▽

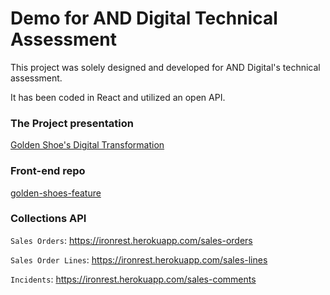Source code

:# Demo for AND Digital Technical Assessment

This project was solely designed and developed for AND Digital's technical assessment.

It has been coded in React and utilized an open API.

### The Project presentation

[Golden Shoe's Digital Transformation](https://docs.google.com/presentation/d/1CwTFIS1MO2ZoPkdZm2qV2RvmL5OsQ0E4fQGXxK8WL9U/edit?usp=sharing)

### Front-end repo

[golden-shoes-feature](https://github.com/caio-garcia/golden-shoes-feature)

### Collections API

`Sales Orders`: https://ironrest.herokuapp.com/sales-orders

`Sales Order Lines`: https://ironrest.herokuapp.com/sales-lines

`Incidents`: https://ironrest.herokuapp.com/sales-comments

△

Problem requirements:
Without the pictures, give back every record precisely as shown.

Task output:
Source code

:# Demo for AND Digital Technical Assessment

This project was solely designed and developed for AND Digital's technical assessment.

It has been coded in React and utilized an open API.

### The Project presentation

[Golden Shoe's Digital Transformation](https://docs.google.com/presentation/d/1CwTFIS1MO2ZoPkdZm2qV2RvmL5OsQ0E4fQGXxK8WL9U/edit?usp=sharing)

### Front-end repo

[golden-shoes-feature](https://github.com/caio-garcia/golden-shoes-feature)

### Collections API

`Sales Orders`: https://ironrest.herokuapp.com/sales-orders

`Sales Order Lines`: https://ironrest.herokuapp.com/sales-lines

`Incidents`: https://ironrest.herokuapp.com/sales-comments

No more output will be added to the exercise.